Jeffrey Frankel says economy is basically on right track, and there are few things he can try, but COVID-related woes will ease

Many Americans were shocked by last month’s 6.2 percent leap in the consumer price index over last year’s figure, despite economists warnings for months that rising inflation was a normal and temporary byproduct of the recovering U.S. economy. Consumer demand is surging as COVID restrictions ease, they say, but products are in limited supply because of pandemic-driven difficulties getting goods manufactured and delivered.

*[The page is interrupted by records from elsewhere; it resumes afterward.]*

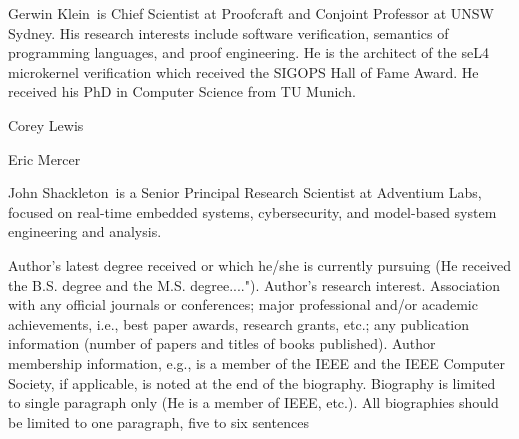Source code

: \begin{IEEEbiography}{Gerwin Klein}{\,}
is Chief Scientist at Proofcraft and Conjoint Professor at UNSW Sydney. His
research interests include software verification, semantics of programming
languages, and proof engineering. He is the architect of the seL4 microkernel
verification which received the SIGOPS Hall of Fame Award. He received his PhD
in Computer Science from TU Munich.
\end{IEEEbiography}

\begin{IEEEbiography}{Corey Lewis}{\,}
\end{IEEEbiography}

\begin{IEEEbiography}{Eric Mercer}{\,}
\end{IEEEbiography}

\begin{IEEEbiography}{John Shackleton}{\,}
  is a Senior Principal Research Scientist at Adventium Labs,
  focused on real-time embedded systems, cybersecurity, and
  model-based system engineering and analysis.
\end{IEEEbiography}

Author's latest degree received or which he/she is currently pursuing
(He received the B.S. degree and the M.S. degree...."). Author's
research interest. Association with any official journals or
conferences; major professional and/or academic achievements, i.e.,
best paper awards, research grants, etc.; any publication information
(number of papers and titles of books published). Author membership
information, e.g., is a member of the IEEE and the IEEE Computer
Society, if applicable, is noted at the end of the
biography. Biography is limited to single paragraph only (He is a
member of IEEE, etc.). All biographies should be limited to one
paragraph, five to six sentences
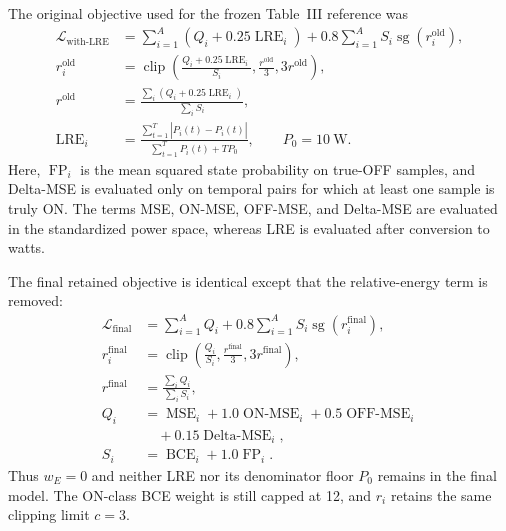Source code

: \documentclass[conference]{IEEEtran}
\begin{document}
The original objective used for the frozen Table~III reference was
\begin{equation}
\begin{aligned}
\mathcal{L}_{\mathrm{with\text{-}LRE}}
 &=\sum_{i=1}^{A}\left(Q_i+0.25\operatorname{LRE}_{i}\right)
 +0.8\sum_{i=1}^{A}S_i\operatorname{sg}\!\left(r_i^{\mathrm{old}}\right),\\
r_i^{\mathrm{old}}
 &=\operatorname{clip}\!\left(
 \frac{Q_i+0.25\operatorname{LRE}_{i}}{S_i},
 \frac{r^{\mathrm{old}}}{3},3r^{\mathrm{old}}\right),\\
r^{\mathrm{old}}
 &=\frac{\sum_i\left(Q_i+0.25\operatorname{LRE}_{i}\right)}{\sum_iS_i},\\
\operatorname{LRE}_{i}
 &=\frac{\sum_{t=1}^{T}|\widehat{P}_i(t)-P_i(t)|}
 {\sum_{t=1}^{T}P_i(t)+TP_0},\qquad P_0=10~\mathrm{W}.
\label{eq:appendix-objective-before}
\end{aligned}
\end{equation}
Here, $\operatorname{FP}_{i}$ is the mean squared state probability on true-OFF samples, and Delta-MSE is evaluated only on temporal pairs for which at least one sample is truly ON.  The terms MSE, ON-MSE, OFF-MSE, and Delta-MSE are evaluated in the standardized power space, whereas LRE is evaluated after conversion to watts.

The final retained objective is identical except that the relative-energy term is removed:
\begin{equation}
\begin{aligned}
\mathcal{L}_{\mathrm{final}}
 &=\sum_{i=1}^{A}Q_i+0.8\sum_{i=1}^{A}S_i\operatorname{sg}\!\left(r_i^{\mathrm{final}}\right),\\
r_i^{\mathrm{final}}
 &=\operatorname{clip}\!\left(\frac{Q_i}{S_i},\frac{r^{\mathrm{final}}}{3},3r^{\mathrm{final}}\right),\\
r^{\mathrm{final}}&=\frac{\sum_iQ_i}{\sum_iS_i},\\
Q_i &=\operatorname{MSE}_{i}+1.0\operatorname{ON\text{-}MSE}_{i}
 +0.5\operatorname{OFF\text{-}MSE}_{i}\\
&\quad +0.15\operatorname{Delta\text{-}MSE}_{i},\\
S_i &=\operatorname{BCE}_{i}+1.0\operatorname{FP}_{i}.
\label{eq:appendix-objective-after}
\end{aligned}
\end{equation}
Thus $w_E=0$ and neither LRE nor its denominator floor $P_0$ remains in the final model.  The ON-class BCE weight is still capped at 12, and $r_i$ retains the same clipping limit $c=3$.
\end{document}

Still Americans are growing frustrated, and President Biden is facing dismal new approval numbers, ratcheting up fears among Democrats about what this might mean for next year’s midterm elections. But what can a president realistically do? The Gazette asked economist Jeffrey A. Frankel, James W. Harpel Professor of Capital Formation and Growth at Harvard Kennedy School, about what tools Biden has and how political expediency might affect the administration’s decision-making. The interview was edited for clarity and length.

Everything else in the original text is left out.